Actively positioning subscription pricing as an alternative to upfront contracts to spread costs over time can help close deals and also improve the recurring revenue mix.

If so, license verification (Software Audit) can be an effective lever to increase short-term revenue and contracts that are close to renewal should be reviewed and optimized whenever possible.

Ensuring that the right sales and marketing performance indicators are in place is particularly important during periods of uncertainty and significant change.

Reporting frequency should be increased to help inform important decisions as early as possible.

Keep professional services and consulting teams active

During this turbulent period, companies need to put extra focus on implementations to minimize program problems or delays.

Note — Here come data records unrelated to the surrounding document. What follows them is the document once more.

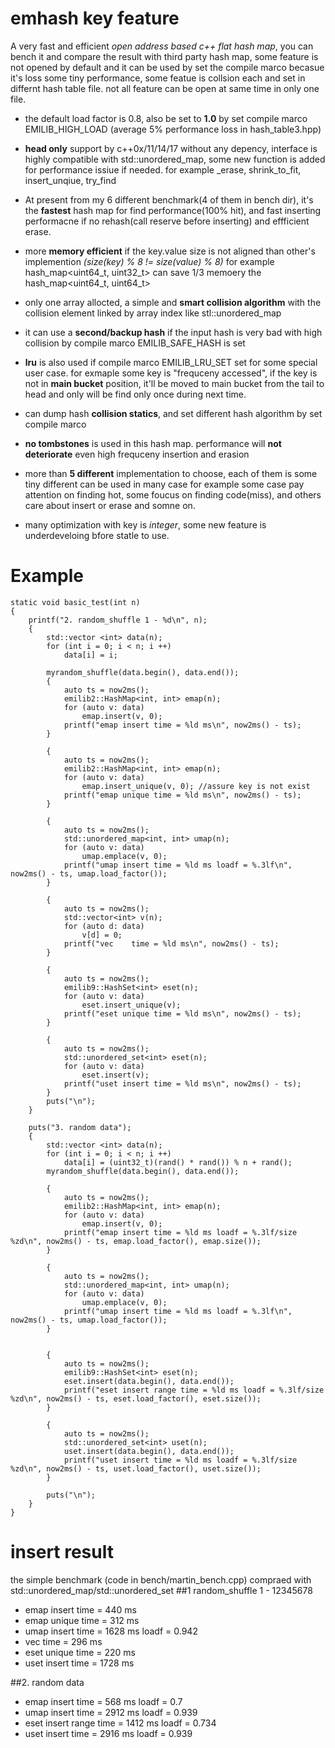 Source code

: # emhash key feature
A very fast and efficient *open address based c++ flat hash map*, you can bench it and compare the result with third party hash map,
some feature is not opened by default and it can be used by set the compile marco becasue it's loss some tiny performance, some featue is collsion each and set in differnt hash table file. not all feature can be open at same time in only one file.

- the default load factor is 0.8, also be set to **1.0** by set compile marco EMILIB_HIGH_LOAD (average 5% performance loss in hash_table3.hpp)

- **head only** support by c++0x/11/14/17 without any depency, interface is highly compatible with std::unordered_map, some new function is added for performance issiue if needed. for example _erase, shrink_to_fit, insert_unqiue, try_find

- At present from my 6 different benchmark(4 of them in bench dir), it's the **fastest** hash map for find performance(100% hit), and fast inserting performacne if no rehash(call reserve before inserting) and effficient erase.

- more **memory efficient** if the key.value size is not aligned than other's implemention *(size(key) % 8 != size(value) % 8)* 
for example hash_map<uint64_t, uint32_t> can save 1/3 memoery the hash_map<uint64_t, uint64_t>

- only one array allocted, a simple and **smart collision algorithm** with the collision element linked by array index like stl::unordered_map

- it can use a **second/backup hash** if the input hash is very bad with high collision by compile marco EMILIB_SAFE_HASH is set

- **lru** is also used if compile marco EMILIB_LRU_SET set for some special user case. for exmaple some key is "frequceny accessed", if the key is not in **main bucket** position, it'll be moved to main bucket from the tail to head and only  will be find only once during next time.

- can dump hash **collision statics**, and set different hash algorithm by set compile marco

- **no tombstones** is used in this hash map. performance will **not deteriorate** even high frequceny insertion and erasion
- more than **5 different** implementation to choose, each of them is some tiny different can be used in many case
for example some case pay attention on finding hot, some foucus on finding code(miss), and others care about insert or erase and somne on.

- many optimization with key is *integer*, some new feature is underdeveloing bfore statle to use.

# Example

```
static void basic_test(int n)
{
    printf("2. random_shuffle 1 - %d\n", n);
    {
        std::vector <int> data(n);
        for (int i = 0; i < n; i ++)
            data[i] = i;

        myrandom_shuffle(data.begin(), data.end());
        {
            auto ts = now2ms();
            emilib2::HashMap<int, int> emap(n);
            for (auto v: data)
                emap.insert(v, 0);
            printf("emap insert time = %ld ms\n", now2ms() - ts);
        }

        {
            auto ts = now2ms();
            emilib2::HashMap<int, int> emap(n);
            for (auto v: data)
                emap.insert_unique(v, 0); //assure key is not exist
            printf("emap unique time = %ld ms\n", now2ms() - ts);
        }

        {
            auto ts = now2ms();
            std::unordered_map<int, int> umap(n);
            for (auto v: data)
                umap.emplace(v, 0);
            printf("umap insert time = %ld ms loadf = %.3lf\n", now2ms() - ts, umap.load_factor());
        }

        {
            auto ts = now2ms();
            std::vector<int> v(n);
            for (auto d: data)
                v[d] = 0;
            printf("vec    time = %ld ms\n", now2ms() - ts);
        }

        {
            auto ts = now2ms();
            emilib9::HashSet<int> eset(n);
            for (auto v: data)
                eset.insert_unique(v);
            printf("eset unique time = %ld ms\n", now2ms() - ts);
        }

        {
            auto ts = now2ms();
            std::unordered_set<int> eset(n);
            for (auto v: data)
                eset.insert(v);
            printf("uset insert time = %ld ms\n", now2ms() - ts);
        }
        puts("\n");
    }

    puts("3. random data");
    {
        std::vector <int> data(n);
        for (int i = 0; i < n; i ++)
            data[i] = (uint32_t)(rand() * rand()) % n + rand();
        myrandom_shuffle(data.begin(), data.end());

        {
            auto ts = now2ms();
            emilib2::HashMap<int, int> emap(n);
            for (auto v: data)
                emap.insert(v, 0);
            printf("emap insert time = %ld ms loadf = %.3lf/size %zd\n", now2ms() - ts, emap.load_factor(), emap.size());
        }

        {
            auto ts = now2ms();
            std::unordered_map<int, int> umap(n);
            for (auto v: data)
                umap.emplace(v, 0);
            printf("umap insert time = %ld ms loadf = %.3lf\n", now2ms() - ts, umap.load_factor());
        }


        {
            auto ts = now2ms();
            emilib9::HashSet<int> eset(n);
            eset.insert(data.begin(), data.end());
            printf("eset insert range time = %ld ms loadf = %.3lf/size %zd\n", now2ms() - ts, eset.load_factor(), eset.size());
        }

        {
            auto ts = now2ms();
            std::unordered_set<int> uset(n);
            uset.insert(data.begin(), data.end());
            printf("uset insert time = %ld ms loadf = %.3lf/size %zd\n", now2ms() - ts, uset.load_factor(), uset.size());
        }

        puts("\n");
    }
}
```


# insert result
the simple benchmark (code in bench/martin_bench.cpp) compraed with std::unordered_map/std::unordered_set
##1 random_shuffle 1 - 12345678
* emap insert time = 440 ms
* emap unique time = 312 ms
* umap insert time = 1628 ms loadf = 0.942
* vec    time = 296 ms
* eset unique time = 220 ms
* uset insert time = 1728 ms

##2. random data
*    emap insert time = 568 ms loadf = 0.7
*    umap insert time = 2912 ms loadf = 0.939
*    eset insert range time = 1412 ms loadf = 0.734
*    uset insert time = 2916 ms loadf = 0.939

Customer success teams should be particularly focused on key customers who are in the early stages of adoption.

A relatively quick recovery is expected and current trends are likely to accelerate

Software is likely to be among the first industries to recover from the COVID-19 crisis. Certain segments will even benefit from the accelerated adoption of digital solutions by companies to enable flexible working, social distance and automation. We also expect the transition from on-premises datacenter to cloud workloads to accelerate as organizations look to reduce fixed costs and IT capital expenditures in the future.

However, corporate executives software they must consider the risks and opportunities that COVID-19 presents, and will continue to present, how to address new use cases or verticals, and how to navigate and address these in the coming years.